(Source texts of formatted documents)
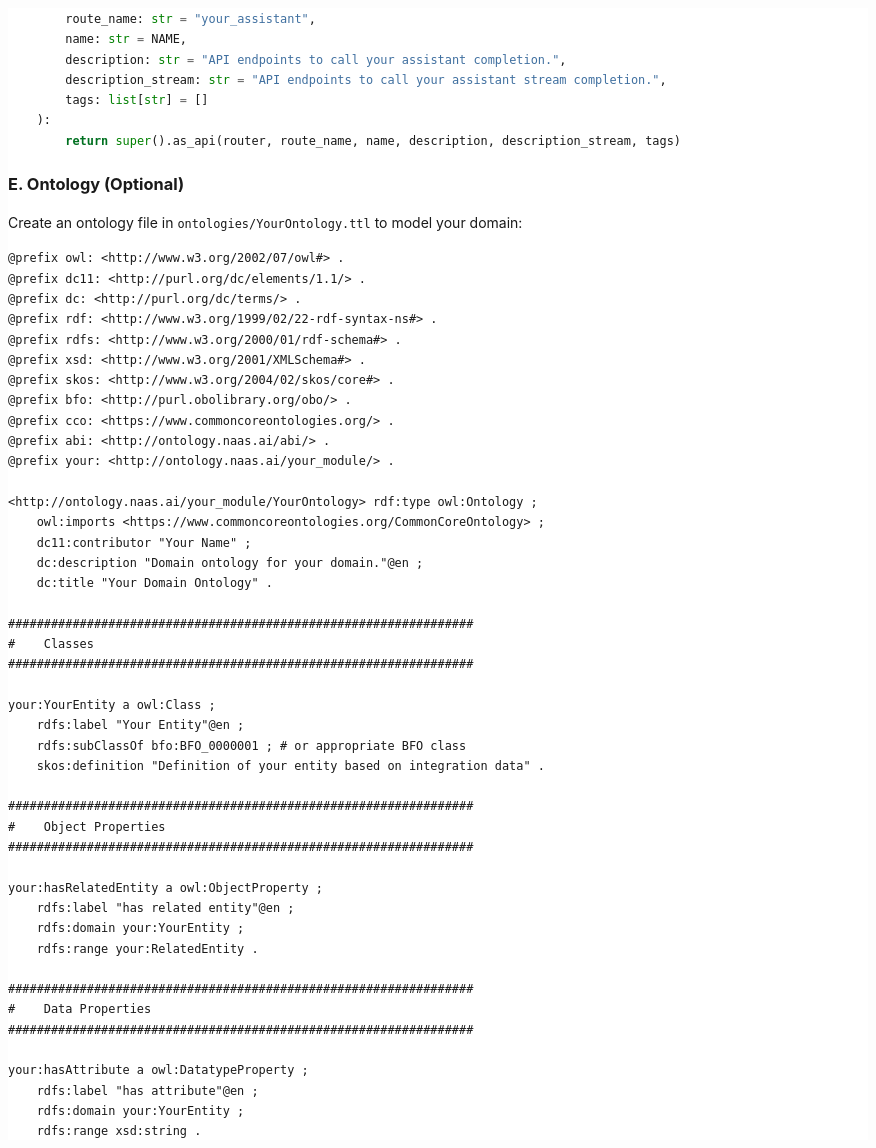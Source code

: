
 ```python
        route_name: str = "your_assistant", 
        name: str = NAME, 
        description: str = "API endpoints to call your assistant completion.", 
        description_stream: str = "API endpoints to call your assistant stream completion.",
        tags: list[str] = []
    ):
        return super().as_api(router, route_name, name, description, description_stream, tags)
```

### E. Ontology (Optional)

Create an ontology file in `ontologies/YourOntology.ttl` to model your domain:

```ttl
@prefix owl: <http://www.w3.org/2002/07/owl#> .
@prefix dc11: <http://purl.org/dc/elements/1.1/> .
@prefix dc: <http://purl.org/dc/terms/> .
@prefix rdf: <http://www.w3.org/1999/02/22-rdf-syntax-ns#> .
@prefix rdfs: <http://www.w3.org/2000/01/rdf-schema#> .
@prefix xsd: <http://www.w3.org/2001/XMLSchema#> .
@prefix skos: <http://www.w3.org/2004/02/skos/core#> .
@prefix bfo: <http://purl.obolibrary.org/obo/> .
@prefix cco: <https://www.commoncoreontologies.org/> .
@prefix abi: <http://ontology.naas.ai/abi/> .
@prefix your: <http://ontology.naas.ai/your_module/> .

<http://ontology.naas.ai/your_module/YourOntology> rdf:type owl:Ontology ;
    owl:imports <https://www.commoncoreontologies.org/CommonCoreOntology> ;
    dc11:contributor "Your Name" ;
    dc:description "Domain ontology for your domain."@en ;
    dc:title "Your Domain Ontology" .

#################################################################
#    Classes
#################################################################

your:YourEntity a owl:Class ;
    rdfs:label "Your Entity"@en ;
    rdfs:subClassOf bfo:BFO_0000001 ; # or appropriate BFO class
    skos:definition "Definition of your entity based on integration data" .

#################################################################
#    Object Properties
#################################################################

your:hasRelatedEntity a owl:ObjectProperty ;
    rdfs:label "has related entity"@en ;
    rdfs:domain your:YourEntity ;
    rdfs:range your:RelatedEntity .

#################################################################
#    Data Properties
#################################################################

your:hasAttribute a owl:DatatypeProperty ;
    rdfs:label "has attribute"@en ;
    rdfs:domain your:YourEntity ;
    rdfs:range xsd:string .
```
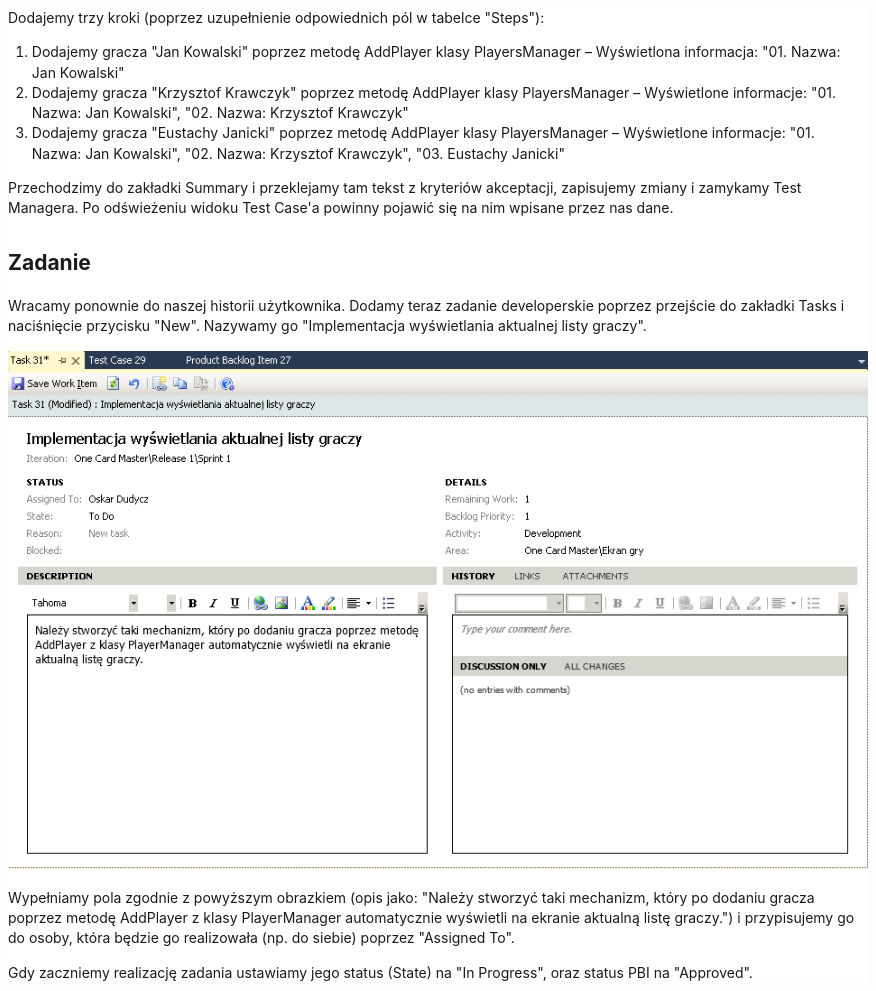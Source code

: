 Dodajemy trzy kroki (poprzez uzupełnienie odpowiednich pól w tabelce "Steps"):
1. Dodajemy gracza "Jan Kowalski" poprzez metodę AddPlayer klasy PlayersManager – Wyświetlona informacja: "01. Nazwa: Jan Kowalski"
2. Dodajemy gracza "Krzysztof Krawczyk" poprzez metodę AddPlayer klasy PlayersManager – Wyświetlone informacje: "01. Nazwa: Jan Kowalski", "02. Nazwa: Krzysztof Krawczyk"
3. Dodajemy gracza "Eustachy Janicki" poprzez metodę AddPlayer klasy PlayersManager – Wyświetlone informacje: "01. Nazwa: Jan Kowalski", "02. Nazwa: Krzysztof Krawczyk", "03. Eustachy Janicki"

Przechodzimy do zakładki Summary i przeklejamy tam tekst z kryteriów akceptacji, zapisujemy zmiany i zamykamy Test Managera. Po odświeżeniu widoku Test Case'a powinny pojawić się na nim wpisane przez nas dane.

## Zadanie

Wracamy ponownie do naszej historii użytkownika. Dodamy teraz zadanie developerskie poprzez przejście do zakładki Tasks i naciśnięcie przycisku "New". Nazywamy go "Implementacja wyświetlania aktualnej listy graczy".

![stfs](stfs-6-06.png)

Wypełniamy pola zgodnie z powyższym obrazkiem (opis jako: "Należy stworzyć taki mechanizm, który po dodaniu gracza poprzez metodę AddPlayer z klasy PlayerManager automatycznie wyświetli na ekranie aktualną listę graczy.") i przypisujemy go do osoby, która będzie go realizowała (np. do siebie) poprzez "Assigned To".

Gdy zaczniemy realizację zadania ustawiamy jego status (State) na "In Progress", oraz status PBI na "Approved".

* TASK STATEMENT:
Look through the records and gather every line containing "Kowalski".

* RESPONSE BOX:
1. Dodajemy gracza "Jan Kowalski" poprzez metodę AddPlayer klasy PlayersManager – Wyświetlona informacja: "01. Nazwa: Jan Kowalski"
2. Dodajemy gracza "Krzysztof Krawczyk" poprzez metodę AddPlayer klasy PlayersManager – Wyświetlone informacje: "01. Nazwa: Jan Kowalski", "02. Nazwa: Krzysztof Krawczyk"
3. Dodajemy gracza "Eustachy Janicki" poprzez metodę AddPlayer klasy PlayersManager – Wyświetlone informacje: "01. Nazwa: Jan Kowalski", "02. Nazwa: Krzysztof Krawczyk", "03. Eustachy Janicki"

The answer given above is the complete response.